**EXCERPTED DATA:**
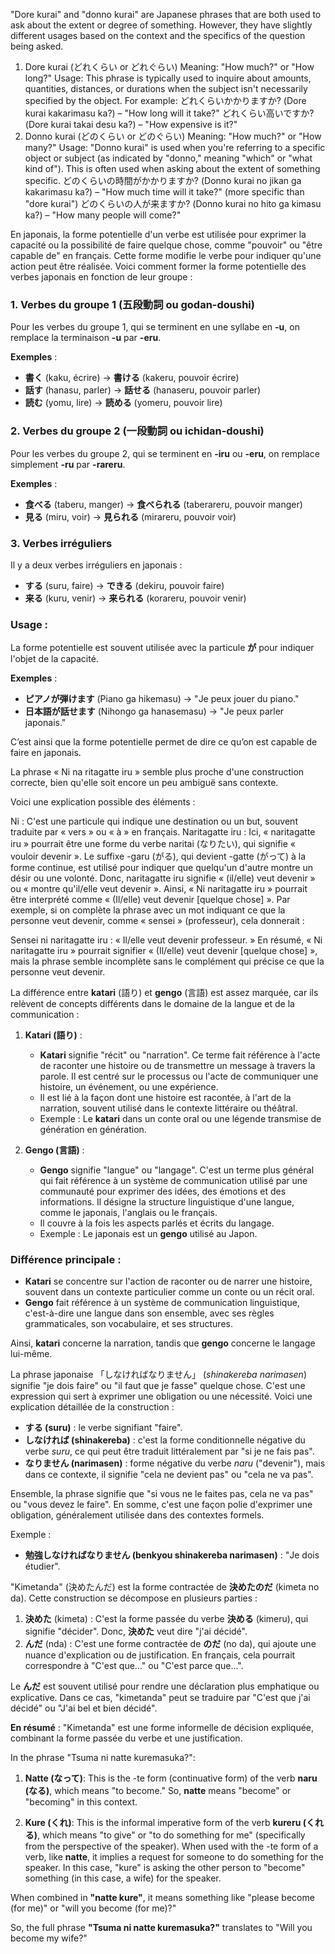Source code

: 
"Dore kurai" and "donno kurai" are Japanese phrases that are both used to ask about the extent or degree of something. However, they have slightly different usages based on the context and the specifics of the question being asked.

1. Dore kurai (どれくらい or どれぐらい)
Meaning: "How much?" or "How long?"
Usage: This phrase is typically used to inquire about amounts, quantities, distances, or durations when the subject isn't necessarily specified by the object. For example:
どれくらいかかりますか? (Dore kurai kakarimasu ka?) – "How long will it take?"
どれくらい高いですか? (Dore kurai takai desu ka?) – "How expensive is it?"
2. Donno kurai (どのくらい or どのぐらい)
Meaning: "How much?" or "How many?"
Usage: "Donno kurai" is used when you're referring to a specific object or subject (as indicated by "donno," meaning "which" or "what kind of"). This is often used when asking about the extent of something specific.
どのくらいの時間がかかりますか? (Donno kurai no jikan ga kakarimasu ka?) – "How much time will it take?" (more specific than "dore kurai")
どのくらいの人が来ますか? (Donno kurai no hito ga kimasu ka?) – "How many people will come?"


En japonais, la forme potentielle d'un verbe est utilisée pour exprimer la capacité ou la possibilité de faire quelque chose, comme "pouvoir" ou "être capable de" en français. Cette forme modifie le verbe pour indiquer qu'une action peut être réalisée. Voici comment former la forme potentielle des verbes japonais en fonction de leur groupe :

### 1. **Verbes du groupe 1 (五段動詞 ou godan-doushi)**

Pour les verbes du groupe 1, qui se terminent en une syllabe en **-u**, on remplace la terminaison **-u** par **-eru**.

**Exemples** :
- **書く** (kaku, écrire) → **書ける** (kakeru, pouvoir écrire)
- **話す** (hanasu, parler) → **話せる** (hanaseru, pouvoir parler)
- **読む** (yomu, lire) → **読める** (yomeru, pouvoir lire)

### 2. **Verbes du groupe 2 (一段動詞 ou ichidan-doushi)**

Pour les verbes du groupe 2, qui se terminent en **-iru** ou **-eru**, on remplace simplement **-ru** par **-rareru**.

**Exemples** :
- **食べる** (taberu, manger) → **食べられる** (taberareru, pouvoir manger)
- **見る** (miru, voir) → **見られる** (mirareru, pouvoir voir)

### 3. **Verbes irréguliers**

Il y a deux verbes irréguliers en japonais :

- **する** (suru, faire) → **できる** (dekiru, pouvoir faire)
- **来る** (kuru, venir) → **来られる** (korareru, pouvoir venir)

### Usage :

La forme potentielle est souvent utilisée avec la particule **が** pour indiquer l'objet de la capacité.

**Exemples** :
- **ピアノが弾けます** (Piano ga hikemasu) → "Je peux jouer du piano."
- **日本語が話せます** (Nihongo ga hanasemasu) → "Je peux parler japonais."

C’est ainsi que la forme potentielle permet de dire ce qu’on est capable de faire en japonais.

La phrase « Ni na ritagatte iru » semble plus proche d'une construction correcte, bien qu'elle soit encore un peu ambiguë sans contexte.

Voici une explication possible des éléments :

Ni : C'est une particule qui indique une destination ou un but, souvent traduite par « vers » ou « à » en français.
Naritagatte iru : Ici, « naritagatte iru » pourrait être une forme du verbe naritai (なりたい), qui signifie « vouloir devenir ». Le suffixe -garu (がる), qui devient -gatte (がって) à la forme continue, est utilisé pour indiquer que quelqu'un d'autre montre un désir ou une volonté. Donc, naritagatte iru signifie « (il/elle) veut devenir » ou « montre qu'il/elle veut devenir ».
Ainsi, « Ni naritagatte iru » pourrait être interprété comme « (Il/elle) veut devenir [quelque chose] ». Par exemple, si on complète la phrase avec un mot indiquant ce que la personne veut devenir, comme « sensei » (professeur), cela donnerait :

Sensei ni naritagatte iru : « Il/elle veut devenir professeur. »
En résumé, « Ni naritagatte iru » pourrait signifier « (Il/elle) veut devenir [quelque chose] », mais la phrase semble incomplète sans le complément qui précise ce que la personne veut devenir.

La différence entre **katari** (語り) et **gengo** (言語) est assez marquée, car ils relèvent de concepts différents dans le domaine de la langue et de la communication :

1. **Katari (語り)** :
   - **Katari** signifie "récit" ou "narration". Ce terme fait référence à l'acte de raconter une histoire ou de transmettre un message à travers la parole. Il est centré sur le processus ou l'acte de communiquer une histoire, un événement, ou une expérience.
   - Il est lié à la façon dont une histoire est racontée, à l'art de la narration, souvent utilisé dans le contexte littéraire ou théâtral.
   - Exemple : Le **katari** dans un conte oral ou une légende transmise de génération en génération.

2. **Gengo (言語)** :
   - **Gengo** signifie "langue" ou "langage". C'est un terme plus général qui fait référence à un système de communication utilisé par une communauté pour exprimer des idées, des émotions et des informations. Il désigne la structure linguistique d'une langue, comme le japonais, l'anglais ou le français.
   - Il couvre à la fois les aspects parlés et écrits du langage.
   - Exemple : Le japonais est un **gengo** utilisé au Japon.

### Différence principale :
- **Katari** se concentre sur l'action de raconter ou de narrer une histoire, souvent dans un contexte particulier comme un conte ou un récit oral.
- **Gengo** fait référence à un système de communication linguistique, c'est-à-dire une langue dans son ensemble, avec ses règles grammaticales, son vocabulaire, et ses structures.

Ainsi, **katari** concerne la narration, tandis que **gengo** concerne le langage lui-même.


La phrase japonaise 「しなければなりません」 (*shinakereba narimasen*) signifie "je dois faire" ou "il faut que je fasse" quelque chose. C'est une expression qui sert à exprimer une obligation ou une nécessité. Voici une explication détaillée de la construction :

- **する (suru)** : le verbe signifiant "faire".
- **しなければ (shinakereba)** : c'est la forme conditionnelle négative du verbe *suru*, ce qui peut être traduit littéralement par "si je ne fais pas".
- **なりません (narimasen)** : forme négative du verbe *naru* ("devenir"), mais dans ce contexte, il signifie "cela ne devient pas" ou "cela ne va pas".

Ensemble, la phrase signifie que "si vous ne le faites pas, cela ne va pas" ou "vous devez le faire". En somme, c'est une façon polie d'exprimer une obligation, généralement utilisée dans des contextes formels.

Exemple :
- **勉強しなければなりません (benkyou shinakereba narimasen)** : "Je dois étudier".

"Kimetanda" (決めたんだ) est la forme contractée de **決めたのだ** (kimeta no da). Cette construction se décompose en plusieurs parties :

1. **決めた** (kimeta) : C'est la forme passée du verbe **決める** (kimeru), qui signifie "décider". Donc, **決めた** veut dire "j'ai décidé".
2. **んだ** (nda) : C'est une forme contractée de **のだ** (no da), qui ajoute une nuance d'explication ou de justification. En français, cela pourrait correspondre à "C'est que..." ou "C'est parce que...". 

Le **んだ** est souvent utilisé pour rendre une déclaration plus emphatique ou explicative. Dans ce cas, "kimetanda" peut se traduire par "C'est que j'ai décidé" ou "J'ai bel et bien décidé".

**En résumé** : "Kimetanda" est une forme informelle de décision expliquée, combinant la forme passée du verbe et une justification.

In the phrase "Tsuma ni natte kuremasuka?":

1. **Natte (なって)**: This is the -te form (continuative form) of the verb **naru (なる)**, which means "to become." So, **natte** means "become" or "becoming" in this context.

2. **Kure (くれ)**: This is the informal imperative form of the verb **kureru (くれる)**, which means "to give" or "to do something for me" (specifically from the perspective of the speaker). When used with the -te form of a verb, like **natte**, it implies a request for someone to do something for the speaker. In this case, "kure" is asking the other person to "become" something (in this case, a wife) for the speaker.

When combined in **"natte kure"**, it means something like "please become (for me)" or "will you become (for me)?"

So, the full phrase **"Tsuma ni natte kuremasuka?"** translates to "Will you become my wife?"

**WHAT IS EXPECTED:** Exact repetition of all entries is required. The pictures should not appear.

**FINISHED EXERCISE:**
Source code

: 
"Dore kurai" and "donno kurai" are Japanese phrases that are both used to ask about the extent or degree of something. However, they have slightly different usages based on the context and the specifics of the question being asked.

1. Dore kurai (どれくらい or どれぐらい)
Meaning: "How much?" or "How long?"
Usage: This phrase is typically used to inquire about amounts, quantities, distances, or durations when the subject isn't necessarily specified by the object. For example:
どれくらいかかりますか? (Dore kurai kakarimasu ka?) – "How long will it take?"
どれくらい高いですか? (Dore kurai takai desu ka?) – "How expensive is it?"
2. Donno kurai (どのくらい or どのぐらい)
Meaning: "How much?" or "How many?"
Usage: "Donno kurai" is used when you're referring to a specific object or subject (as indicated by "donno," meaning "which" or "what kind of"). This is often used when asking about the extent of something specific.
どのくらいの時間がかかりますか? (Donno kurai no jikan ga kakarimasu ka?) – "How much time will it take?" (more specific than "dore kurai")
どのくらいの人が来ますか? (Donno kurai no hito ga kimasu ka?) – "How many people will come?"


En japonais, la forme potentielle d'un verbe est utilisée pour exprimer la capacité ou la possibilité de faire quelque chose, comme "pouvoir" ou "être capable de" en français. Cette forme modifie le verbe pour indiquer qu'une action peut être réalisée. Voici comment former la forme potentielle des verbes japonais en fonction de leur groupe :

### 1. **Verbes du groupe 1 (五段動詞 ou godan-doushi)**

Pour les verbes du groupe 1, qui se terminent en une syllabe en **-u**, on remplace la terminaison **-u** par **-eru**.

**Exemples** :
- **書く** (kaku, écrire) → **書ける** (kakeru, pouvoir écrire)
- **話す** (hanasu, parler) → **話せる** (hanaseru, pouvoir parler)
- **読む** (yomu, lire) → **読める** (yomeru, pouvoir lire)

### 2. **Verbes du groupe 2 (一段動詞 ou ichidan-doushi)**

Pour les verbes du groupe 2, qui se terminent en **-iru** ou **-eru**, on remplace simplement **-ru** par **-rareru**.

**Exemples** :
- **食べる** (taberu, manger) → **食べられる** (taberareru, pouvoir manger)
- **見る** (miru, voir) → **見られる** (mirareru, pouvoir voir)

### 3. **Verbes irréguliers**

Il y a deux verbes irréguliers en japonais :

- **する** (suru, faire) → **できる** (dekiru, pouvoir faire)
- **来る** (kuru, venir) → **来られる** (korareru, pouvoir venir)

### Usage :

La forme potentielle est souvent utilisée avec la particule **が** pour indiquer l'objet de la capacité.

**Exemples** :
- **ピアノが弾けます** (Piano ga hikemasu) → "Je peux jouer du piano."
- **日本語が話せます** (Nihongo ga hanasemasu) → "Je peux parler japonais."

C’est ainsi que la forme potentielle permet de dire ce qu’on est capable de faire en japonais.

La phrase « Ni na ritagatte iru » semble plus proche d'une construction correcte, bien qu'elle soit encore un peu ambiguë sans contexte.

Voici une explication possible des éléments :

Ni : C'est une particule qui indique une destination ou un but, souvent traduite par « vers » ou « à » en français.
Naritagatte iru : Ici, « naritagatte iru » pourrait être une forme du verbe naritai (なりたい), qui signifie « vouloir devenir ». Le suffixe -garu (がる), qui devient -gatte (がって) à la forme continue, est utilisé pour indiquer que quelqu'un d'autre montre un désir ou une volonté. Donc, naritagatte iru signifie « (il/elle) veut devenir » ou « montre qu'il/elle veut devenir ».
Ainsi, « Ni naritagatte iru » pourrait être interprété comme « (Il/elle) veut devenir [quelque chose] ». Par exemple, si on complète la phrase avec un mot indiquant ce que la personne veut devenir, comme « sensei » (professeur), cela donnerait :

Sensei ni naritagatte iru : « Il/elle veut devenir professeur. »
En résumé, « Ni naritagatte iru » pourrait signifier « (Il/elle) veut devenir [quelque chose] », mais la phrase semble incomplète sans le complément qui précise ce que la personne veut devenir.

La différence entre **katari** (語り) et **gengo** (言語) est assez marquée, car ils relèvent de concepts différents dans le domaine de la langue et de la communication :

1. **Katari (語り)** :
   - **Katari** signifie "récit" ou "narration". Ce terme fait référence à l'acte de raconter une histoire ou de transmettre un message à travers la parole. Il est centré sur le processus ou l'acte de communiquer une histoire, un événement, ou une expérience.
   - Il est lié à la façon dont une histoire est racontée, à l'art de la narration, souvent utilisé dans le contexte littéraire ou théâtral.
   - Exemple : Le **katari** dans un conte oral ou une légende transmise de génération en génération.

2. **Gengo (言語)** :
   - **Gengo** signifie "langue" ou "langage". C'est un terme plus général qui fait référence à un système de communication utilisé par une communauté pour exprimer des idées, des émotions et des informations. Il désigne la structure linguistique d'une langue, comme le japonais, l'anglais ou le français.
   - Il couvre à la fois les aspects parlés et écrits du langage.
   - Exemple : Le japonais est un **gengo** utilisé au Japon.

### Différence principale :
- **Katari** se concentre sur l'action de raconter ou de narrer une histoire, souvent dans un contexte particulier comme un conte ou un récit oral.
- **Gengo** fait référence à un système de communication linguistique, c'est-à-dire une langue dans son ensemble, avec ses règles grammaticales, son vocabulaire, et ses structures.

Ainsi, **katari** concerne la narration, tandis que **gengo** concerne le langage lui-même.


La phrase japonaise 「しなければなりません」 (*shinakereba narimasen*) signifie "je dois faire" ou "il faut que je fasse" quelque chose. C'est une expression qui sert à exprimer une obligation ou une nécessité. Voici une explication détaillée de la construction :

- **する (suru)** : le verbe signifiant "faire".
- **しなければ (shinakereba)** : c'est la forme conditionnelle négative du verbe *suru*, ce qui peut être traduit littéralement par "si je ne fais pas".
- **なりません (narimasen)** : forme négative du verbe *naru* ("devenir"), mais dans ce contexte, il signifie "cela ne devient pas" ou "cela ne va pas".

Ensemble, la phrase signifie que "si vous ne le faites pas, cela ne va pas" ou "vous devez le faire". En somme, c'est une façon polie d'exprimer une obligation, généralement utilisée dans des contextes formels.

Exemple :
- **勉強しなければなりません (benkyou shinakereba narimasen)** : "Je dois étudier".

"Kimetanda" (決めたんだ) est la forme contractée de **決めたのだ** (kimeta no da). Cette construction se décompose en plusieurs parties :

1. **決めた** (kimeta) : C'est la forme passée du verbe **決める** (kimeru), qui signifie "décider". Donc, **決めた** veut dire "j'ai décidé".
2. **んだ** (nda) : C'est une forme contractée de **のだ** (no da), qui ajoute une nuance d'explication ou de justification. En français, cela pourrait correspondre à "C'est que..." ou "C'est parce que...". 

Le **んだ** est souvent utilisé pour rendre une déclaration plus emphatique ou explicative. Dans ce cas, "kimetanda" peut se traduire par "C'est que j'ai décidé" ou "J'ai bel et bien décidé".

**En résumé** : "Kimetanda" est une forme informelle de décision expliquée, combinant la forme passée du verbe et une justification.

In the phrase "Tsuma ni natte kuremasuka?":

1. **Natte (なって)**: This is the -te form (continuative form) of the verb **naru (なる)**, which means "to become." So, **natte** means "become" or "becoming" in this context.

2. **Kure (くれ)**: This is the informal imperative form of the verb **kureru (くれる)**, which means "to give" or "to do something for me" (specifically from the perspective of the speaker). When used with the -te form of a verb, like **natte**, it implies a request for someone to do something for the speaker. In this case, "kure" is asking the other person to "become" something (in this case, a wife) for the speaker.

When combined in **"natte kure"**, it means something like "please become (for me)" or "will you become (for me)?"

So, the full phrase **"Tsuma ni natte kuremasuka?"** translates to "Will you become my wife?"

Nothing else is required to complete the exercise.